ですから、ドライバーがトラックの代金を負担することは当然ありません。
維持、たとえば燃料費、オイル交換(及びそれに付随する交換作業や部品)料金、保険代、そして車検代などは全て当然会社持ちです。
※小さい会社や、一部の会社では、交換作業はドライバーが行うルールになってるところもありますが、基本的には整備工場を持っていたり、契約しているガソリンスタンドやタイヤ屋などで交換がほとんどでしょう。
整備や車検についても車メーカーのサービス工場だったり自社の車検センターなりでやるところが多いです。
事故の負担は会社によってまちまち
これは運送会社の正社員でも頭の悪い方は思いっきり勘違いしてるケースがおおいのですが、一般車両の任意保険の契約は1対1の個別契約になっているはずですが、運送会社の場合は会社単位になってる場合もあります。ですから(よくそのついでに)社員の自家用車も。。なんてポスターが会社に貼ってあることがあります。
団体単位での加入ですから(個別契約ではないので)任意保険証が車の中にはありません。
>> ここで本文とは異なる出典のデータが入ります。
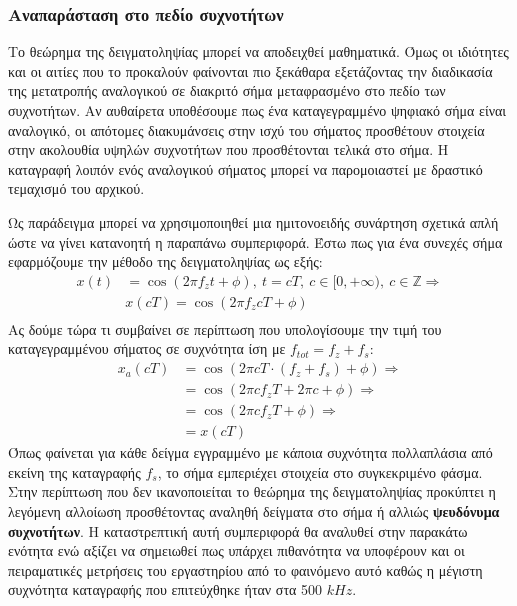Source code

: \documentclass[breaklines=true, 12pt]{article}
\begin{document}
\subsubsection{Αναπαράσταση στο πεδίο συχνοτήτων}
\label{sec:orgd89fb14}
Το θεώρημα της δειγματοληψίας μπορεί να αποδειχθεί μαθηματικά. Όμως
οι ιδιότητες και οι αιτίες που το προκαλούν φαίνονται πιο ξεκάθαρα
εξετάζοντας την διαδικασία της μετατροπής αναλογικού σε διακριτό σήμα
μεταφρασμένο στο πεδίο των συχνοτήτων. Αν αυθαίρετα υποθέσουμε πως ένα
καταγεγραμμένο ψηφιακό σήμα είναι αναλογικό, οι απότομες διακυμάνσεις
στην ισχύ του σήματος προσθέτουν στοιχεία στην ακολουθία υψηλών
συχνοτήτων που προσθέτονται τελικά στο σήμα. Η καταγραφή λοιπόν ενός
αναλογικού σήματος μπορεί να παρομοιαστεί με δραστικό τεμαχισμό του
αρχικού.

Ως παράδειγμα μπορεί να χρησιμοποιηθεί μια ημιτονοειδής συνάρτηση
σχετικά απλή ώστε να γίνει κατανοητή η παραπάνω συμπεριφορά. Έστω
πως για ένα συνεχές σήμα εφαρμόζουμε την μέθοδο της δειγματοληψίας
ως εξής:
\begin{equation}
\begin{align}
x(t)&=\cos(2 \pi f_{z}t + \phi),\ t=cT,\ c \in [0, +\infty),\ c \in \mathbb{Z} \Rightarrow \\
&x(cT) = \cos(2 \pi f_{z} cT + \phi) \\
\end{align}
\end{equation}
Ας δούμε τώρα τι συμβαίνει σε περίπτωση που υπολογίσουμε την τιμή
του καταγεγραμμένου σήματος σε συχνότητα ίση με \(f_{tot} = f_{z}+f_{s}\):
\begin{equation}
\begin{align}
x_{a}(cT) &= \cos(2 \pi cT \cdot (f_{z}+f_{s})+ \phi) \Rightarrow \\
&= \cos(2 \pi cf_{z}T + 2 \pi c + \phi) \Rightarrow \\
&= \cos(2 \pi cf_{z}T + \phi) \Rightarrow \\
&= x(cT)
\end{align}
\end{equation}
Όπως φαίνεται για κάθε δείγμα εγγραμμένο με κάποια συχνότητα
πολλαπλάσια από εκείνη της καταγραφής \(f_{s}\), το σήμα εμπεριέχει στοιχεία
στο συγκεκριμένο φάσμα. Στην περίπτωση που δεν ικανοποιείται το θεώρημα
της δειγματοληψίας προκύπτει η λεγόμενη αλλοίωση προσθέτοντας αναληθή
δείγματα στο σήμα ή αλλιώς \textbf{ψευδόνυμα συχνοτήτων}. Η καταστρεπτική αυτή
συμπεριφορά θα αναλυθεί στην παρακάτω ενότητα ενώ αξίζει να σημειωθεί
πως υπάρχει πιθανότητα να υποφέρουν και οι πειραματικές μετρήσεις του
εργαστηρίου από το φαινόμενο αυτό καθώς η μέγιστη συχνότητα καταγραφής
που επιτεύχθηκε ήταν στα 500 \(kHz\).
\end{document}
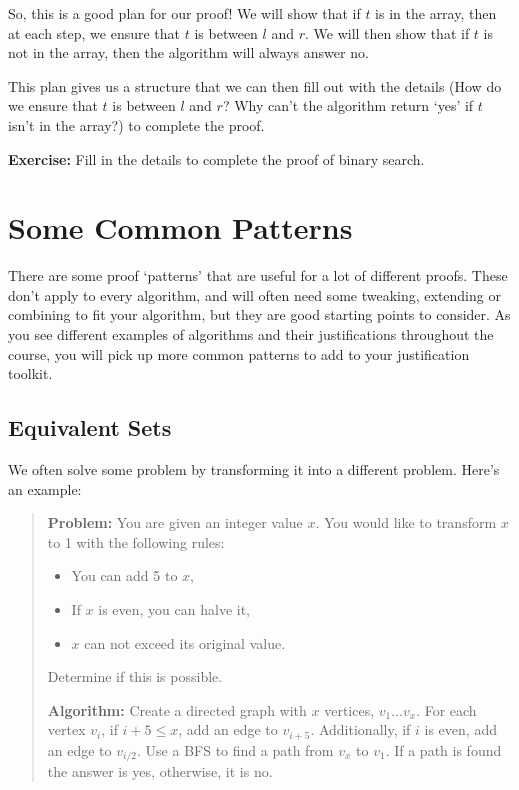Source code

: \documentclass[12pt]{article}
\begin{document}
\begin{question}
So, this is a good plan for our proof! We will show that if $t$ is in the array, then at each step, we ensure that $t$ is between $l$ and $r$. We will then show that if $t$ is not in the array, then the algorithm will always answer no.

This plan gives us a structure that we can then fill out with the details (How do we ensure that $t$ is between $l$ and $r$? Why can't the algorithm return `yes' if $t$ isn't in the array?) to complete the proof.

\textbf{Exercise:} Fill in the details to complete the proof of binary search.

\section*{Some Common Patterns}
There are some proof `patterns' that are useful for a lot of different proofs. These don't apply to every algorithm, and will often need some tweaking, extending or combining to fit your algorithm, but they are good starting points to consider. As you see different examples of algorithms and their justifications throughout the course, you will pick up more common patterns to add to your justification toolkit. 

\subsection*{Equivalent Sets}
We often solve some problem by transforming it into a different problem. Here's an example:
\begin{quote}
    \textbf{Problem:} You are given an integer value $x$. You would like to transform $x$ to 1 with the following rules:
    \begin{itemize}
        \item You can add 5 to $x$,
        \item If $x$ is even, you can halve it,
        \item $x$ can not exceed its original value.
    \end{itemize} 
    Determine if this is possible.
    
    \textbf{Algorithm:} Create a directed graph with $x$ vertices, $v_1 \dots v_x$. For each vertex $v_i$, if $i +5 \leq  x$, add an edge to $v_{i+5}$. Additionally, if $i$ is even, add an edge to $v_{i/2}$. Use a BFS to find a path from $v_x$ to $v_1$. If a path is found the answer is yes, otherwise, it is no.
\end{quote}


\end{question}
\end{document}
会社に報告することで代理店に連絡が入り、代理店の方で処理するからです。(無論どのナンバーの車が入っているかは保険会社も把握してないといけないので各車両のナンバーの登録はしてあります)
また中小だと所属している配送組合で加入できるケースもあります。
大きな会社だと結構バラバラで、団体加入しているケースもあれば(免責いくら、と言われたら加入している)、“現金で払った方が安くつく”という理由で加入してない、というなかなか大胆な会社もあります。そりゃまあある意味合理的ではあるんですが。。。
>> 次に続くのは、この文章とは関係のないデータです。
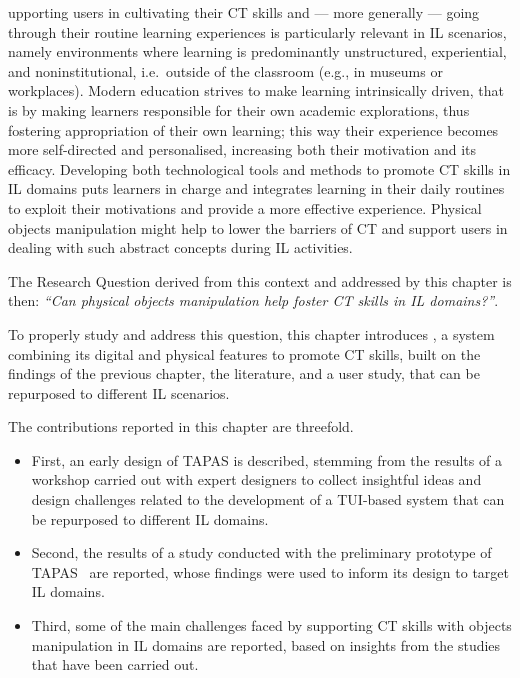
upporting users in cultivating their \ac{CT} skills and --- more generally --- going through their routine learning experiences is particularly relevant in \ac{IL} scenarios, namely environments where learning is predominantly unstructured, experiential, and noninstitutional, i.e.\ outside of the classroom (e.g., in museums or workplaces). Modern education strives to make learning intrinsically driven, that is by making learners responsible for their own academic explorations, thus fostering appropriation of their own learning; this way their experience becomes more self-directed and personalised, increasing both their motivation and its efficacy. Developing both technological tools and methods to promote \ac{CT} skills in \ac{IL} domains puts learners in charge and integrates learning in their daily routines to exploit their motivations and provide a more effective experience. Physical objects manipulation might help to lower the barriers of \ac{CT} and support users in dealing with such abstract concepts during \ac{IL} activities.

The Research Question derived from this context and addressed by this chapter is then: \textit{``Can physical objects manipulation help foster \ac{CT} skills in \ac{IL} domains?''}.

To properly study and address this question, this chapter introduces , a system combining its digital and physical features to promote \ac{CT} skills, built on the findings of the previous chapter, the literature, and a user study, that can be repurposed to different \ac{IL} scenarios.

The contributions reported in this chapter are threefold.
\begin{itemize}
  \item First, an early design of \ac{TAPAS} is described, stemming from the results of a workshop carried out with expert designers to collect insightful ideas and design challenges related to the development of a \ac{TUI}-based system that can be repurposed to different \ac{IL} domains.
  \item Second, the results of a study conducted with the preliminary prototype of \ac{TAPAS}~\cite{Turchi:2015dr,Turchi:2015kr} are reported, whose findings were used to inform its design to target \ac{IL} domains.
  \item Third, some of the main challenges faced by supporting \ac{CT} skills with objects manipulation in \ac{IL} domains are reported, based on insights from the studies that have been carried out.
\end{itemize}

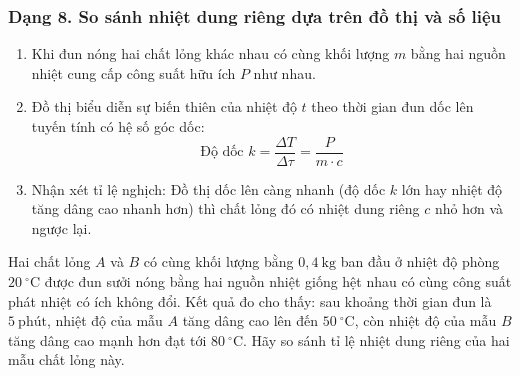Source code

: \subsubsection{Dạng 8. So sánh nhiệt dung riêng dựa trên đồ thị và số liệu}

\begin{phuongphap}
\begin{enumerate}
\item Khi đun nóng hai chất lỏng khác nhau có cùng khối lượng $m$ bằng hai nguồn nhiệt cung cấp công suất hữu ích $P$ như nhau.
\item Đồ thị biểu diễn sự biến thiên của nhiệt độ $t$ theo thời gian đun dốc lên tuyến tính có hệ số góc dốc:
\[
\text{Độ dốc } k = \dfrac{\Delta T}{\Delta \tau} = \dfrac{P}{m \cdot c}
\]
\item Nhận xét tỉ lệ nghịch: Đồ thị dốc lên càng nhanh (độ dốc $k$ lớn hay nhiệt độ tăng dâng cao nhanh hơn) thì chất lỏng đó có nhiệt dung riêng $c$ nhỏ hơn và ngược lại.
\end{enumerate}
\end{phuongphap}
\begin{vidumau}
Hai chất lỏng $A$ và $B$ có cùng khối lượng bằng $0{,}4\ \mathrm{kg}$ ban đầu ở nhiệt độ phòng $20\ ^\circ\mathrm{C}$ được đun sưởi nóng bằng hai nguồn nhiệt giống hệt nhau có cùng công suất phát nhiệt có ích không đổi. Kết quả đo cho thấy: sau khoảng thời gian đun là $5\ \mathrm{phút}$, nhiệt độ của mẫu $A$ tăng dâng cao lên đến $50\ ^\circ\mathrm{C}$, còn nhiệt độ của mẫu $B$ tăng dâng cao mạnh hơn đạt tới $80\ ^\circ\mathrm{C}$. Hãy so sánh tỉ lệ nhiệt dung riêng của hai mẫu chất lỏng này.
\end{vidumau}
※物損ならいいんですが人身になった場合どうなるんでしょうね?こと中継(運行)は重大事故が目立つので、その補償をどうするのか気になります。
これを理解してる正社員は案外少なくて、役職クラスでもわかってない人結構いたりします。無事故無違反社員は(無違反を続けることで「あの会社捕まってるよ・・」というイメージダウンをしなかったこともありますし)事故をしないことで保険料(や賠償額)の経費節約に寄与しているのもあるので、よく勤続年数と同様に表彰されることがあるのはそういう事もあってのことです。
ちなみに余談ですが、ドライバー派遣の場合は、契約上の問題で、派遣会社の乗る車の個別に(乗る車を決めて)その車にのみ保険がかけてあります。ですから車検とか故障とか事故になるとややこしい話になります。
運送会社はOLTや座学など研修もあるし試験もある
運送会社の場合、たとえ他社からの移籍組、経験者であっても、会社のやり方やコースを理解してもらうために、必ず正社員が横乗りしてOJTをやったりしますし、定期的な座学もあります。ドライバー派遣の場合は会社によりますが(基本は行います)、傭車については傭車の会社側で行うことになります。
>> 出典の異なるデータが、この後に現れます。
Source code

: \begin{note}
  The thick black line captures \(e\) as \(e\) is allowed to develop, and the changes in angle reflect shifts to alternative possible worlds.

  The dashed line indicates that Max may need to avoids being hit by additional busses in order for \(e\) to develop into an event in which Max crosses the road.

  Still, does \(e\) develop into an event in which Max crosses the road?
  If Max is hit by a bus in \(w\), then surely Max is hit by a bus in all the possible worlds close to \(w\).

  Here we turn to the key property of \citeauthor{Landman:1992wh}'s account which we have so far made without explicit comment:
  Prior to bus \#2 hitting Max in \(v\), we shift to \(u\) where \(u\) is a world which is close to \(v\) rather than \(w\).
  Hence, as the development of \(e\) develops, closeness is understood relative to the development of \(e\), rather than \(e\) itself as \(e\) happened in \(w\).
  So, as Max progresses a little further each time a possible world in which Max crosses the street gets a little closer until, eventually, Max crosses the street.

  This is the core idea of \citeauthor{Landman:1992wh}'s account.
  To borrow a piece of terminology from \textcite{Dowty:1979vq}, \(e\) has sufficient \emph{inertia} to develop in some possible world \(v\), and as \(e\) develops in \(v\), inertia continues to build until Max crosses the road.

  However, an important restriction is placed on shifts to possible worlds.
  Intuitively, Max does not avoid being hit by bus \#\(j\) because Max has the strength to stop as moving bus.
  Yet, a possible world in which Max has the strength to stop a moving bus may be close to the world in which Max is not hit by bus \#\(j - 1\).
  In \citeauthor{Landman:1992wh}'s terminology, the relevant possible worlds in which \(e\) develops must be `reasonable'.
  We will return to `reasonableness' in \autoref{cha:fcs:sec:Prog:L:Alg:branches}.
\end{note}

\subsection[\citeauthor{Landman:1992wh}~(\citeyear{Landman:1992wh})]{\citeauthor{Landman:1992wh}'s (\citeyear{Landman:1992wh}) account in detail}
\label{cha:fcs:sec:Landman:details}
(ですからやらないケースもありますがそれはまた別の機会に)
荷物破損によるペナルティは会社による
荷物を運送中の破損、配送時の誤配(すぐに回収できて無事に届けられた場合はセーフなことが多い)、クレーム(対応が悪い、時間指定の時間に間に合ってないなど)については、ペナルティが課されることがあります。
ケース・バイ・ケースではありますが(モンスターカスタマーもいますので)、こと運送中の破損に関しては、”破損させた場所”、”その時荷扱いしていた人間””顧客側のルール”でペナルティは変わってきます。
追加発送をお願いし返却で箱替えして済むケースもありますが、買い取り、つまり全額賠償というケースもあります。
賠償の場合、これも会社によって異なり、全額関与した人間の買い取り(何らかの形で給与天引きや、配送先と相談してその場で現金支払い)というケースもあれば、免責額を設定し免責額以上は会社で支払うケースもあれば、損害額の何割かを関与した人間で負担し、残りを会社で支払う場合もあります。
そのため、会社によっては、(特にお菓子や生活に使えるものなどは)会社側で破損買い取りした商品(の無事なもの)を社員向けに安く販売しているケースもあります。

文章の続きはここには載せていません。